Thursday's stock market featured another tale of two sessions. The bulk of the trading day was marred by an inclination to sell into strength, which fed into worries that this market had more downside to come. The last part of the trading day, however, featured a huge rally from session lows that eviscerated the downbeat sentiment seen in the first part of the day.

The S&P 500, down as much as 2.8% at its low for the day, ended the session up 0.9% with all of its gains recorded within the last two hours of trading.

The Dow Jones Industrial Average (+1.1%), the Nasdaq Composite (+0.4%), and the Russell 2000 (+0.2%) also surged late in the day after being down as much as 2.7%, 3.3%, and 3.0%, respectively.

For most of the session, investor sentiment was hurt by the absence of any sector leadership, lingering growth concerns, the underperformance of cyclical groups, and the flight-to-safety to bonds.  Furthermore, there was an acute sense of disappointment that there was no follow through on Wednesday's historic rally.

Every sector was down and every major index was down. 

There wasn't much news really to account for the negative disposition, although growth concerns were a factor following the release of a weaker than expected Consumer Confidence report for December, an ECB economic bulletin that pointed to slower global growth in 2019, and the first decline in China's industrial profits (-1.8% yr/yr in November) in three years.

While those items made news, the disappointing price action was the main piece of news and the primary catalyst for the losses seen earlier in the day.

Everything turned on a dime, however, around 2:15 p.m.

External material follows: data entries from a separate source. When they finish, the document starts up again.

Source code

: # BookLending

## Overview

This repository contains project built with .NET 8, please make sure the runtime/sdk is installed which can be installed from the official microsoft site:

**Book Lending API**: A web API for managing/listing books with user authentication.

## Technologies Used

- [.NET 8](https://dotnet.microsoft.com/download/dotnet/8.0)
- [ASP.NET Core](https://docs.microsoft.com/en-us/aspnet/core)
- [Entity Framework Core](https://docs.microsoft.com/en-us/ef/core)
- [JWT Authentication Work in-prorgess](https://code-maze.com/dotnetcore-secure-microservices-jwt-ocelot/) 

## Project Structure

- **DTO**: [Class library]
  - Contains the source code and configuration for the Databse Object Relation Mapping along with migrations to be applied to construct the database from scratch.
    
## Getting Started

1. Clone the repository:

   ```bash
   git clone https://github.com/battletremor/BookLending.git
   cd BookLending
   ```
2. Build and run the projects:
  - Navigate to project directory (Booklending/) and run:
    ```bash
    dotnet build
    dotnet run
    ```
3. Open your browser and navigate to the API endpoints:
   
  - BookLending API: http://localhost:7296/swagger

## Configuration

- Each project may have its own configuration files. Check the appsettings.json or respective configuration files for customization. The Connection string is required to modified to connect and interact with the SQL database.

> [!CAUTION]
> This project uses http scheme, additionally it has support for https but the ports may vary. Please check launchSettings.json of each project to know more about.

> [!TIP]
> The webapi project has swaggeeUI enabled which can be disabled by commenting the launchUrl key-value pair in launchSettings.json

ET.  That's when the S&P 500 briefly dipped below 2400 and when buyers showed up again in droves.

Everything lifted at that point -- and quickly.  Just as before, the price action became the news, as the rebound seemingly came out of nowhere and lacked a headline driver.

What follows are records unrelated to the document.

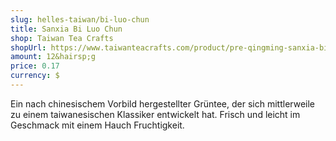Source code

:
```yaml
---
slug: helles-taiwan/bi-luo-chun
title: Sanxia Bi Luo Chun
shop: Taiwan Tea Crafts
shopUrl: https://www.taiwanteacrafts.com/product/pre-qingming-sanxia-bi-luo-chun-green-tea/?attribute_pa_weight=250-g-8-82-oz-save-20&v=3a52f3c22ed6
amount: 12&hairsp;g
price: 0.17
currency: $
---
```

Ein nach chinesischem Vorbild hergestellter Grüntee, der sich mittlerweile zu einem taiwanesischen Klassiker entwickelt hat. Frisch und leicht im Geschmack mit einem Hauch Fruchtigkeit.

The reversal in fortune was spurred in part by short-covering activity, although pension fund rebalancing activity garnered a good bit of attribution for the late-day spike that saw all 11 sectors end higher.

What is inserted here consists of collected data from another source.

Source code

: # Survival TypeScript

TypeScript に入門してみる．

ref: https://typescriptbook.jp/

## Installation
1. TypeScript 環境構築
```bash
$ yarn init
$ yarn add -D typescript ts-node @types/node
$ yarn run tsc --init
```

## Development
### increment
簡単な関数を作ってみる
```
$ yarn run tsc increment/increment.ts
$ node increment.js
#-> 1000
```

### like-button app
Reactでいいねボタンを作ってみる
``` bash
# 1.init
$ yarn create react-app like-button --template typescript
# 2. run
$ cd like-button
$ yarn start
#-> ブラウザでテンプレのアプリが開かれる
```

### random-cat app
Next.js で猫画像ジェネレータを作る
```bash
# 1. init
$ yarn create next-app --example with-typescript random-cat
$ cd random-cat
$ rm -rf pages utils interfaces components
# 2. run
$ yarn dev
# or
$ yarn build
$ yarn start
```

The materials (+1.9%), industrials (+1.2%), financials (+1.1%), and health care (+1.1%) groups led the broad market advance.

U.S. Treasuries closed on a higher note, pushing yields lower, before stocks mounted their late-inning rally. The 2-yr yield declined seven basis points to 2.53%, and the 10-yr yield declined five basis points to 2.74%. The U.S. Dollar Index lost 0.5% to 96.52.

Reviewing Thursday's economic data, which included the weekly Initial and Continuing Claims report, the Conference Board's Consumer Confidence Index for December, and the FHFA Housing Price Index for October:

  • Initial claims for the week ending December 22 decreased by 1,000 to 216,000 (Briefing.com consensus 225,000) while continuing claims for the week ending December 15 decreased by 4,000 to 1.701 million.
    • The key takeaway from the report is that initial claims continue to print at low levels that don't suggest any meaningful softening has occurred in the labor market despite the concerns about a slower growth outlook.
  • The Conference Board's Consumer Confidence Index decreased to 128.1 in December (Briefing.com consensus 133.7) from a revised 136.4 (from 135.7) in November.
    • The key takeaway from the report is that consecutive declines in the Expectations Index point to a growing belief that the pace of economic growth will decelerate in the first half of 2019.
  • The FHFA Housing Price Index increased 0.3%, up from an unrevised September increase of 0.2%.

Looking ahead, investors will receive Pending Home Sales for November on Friday.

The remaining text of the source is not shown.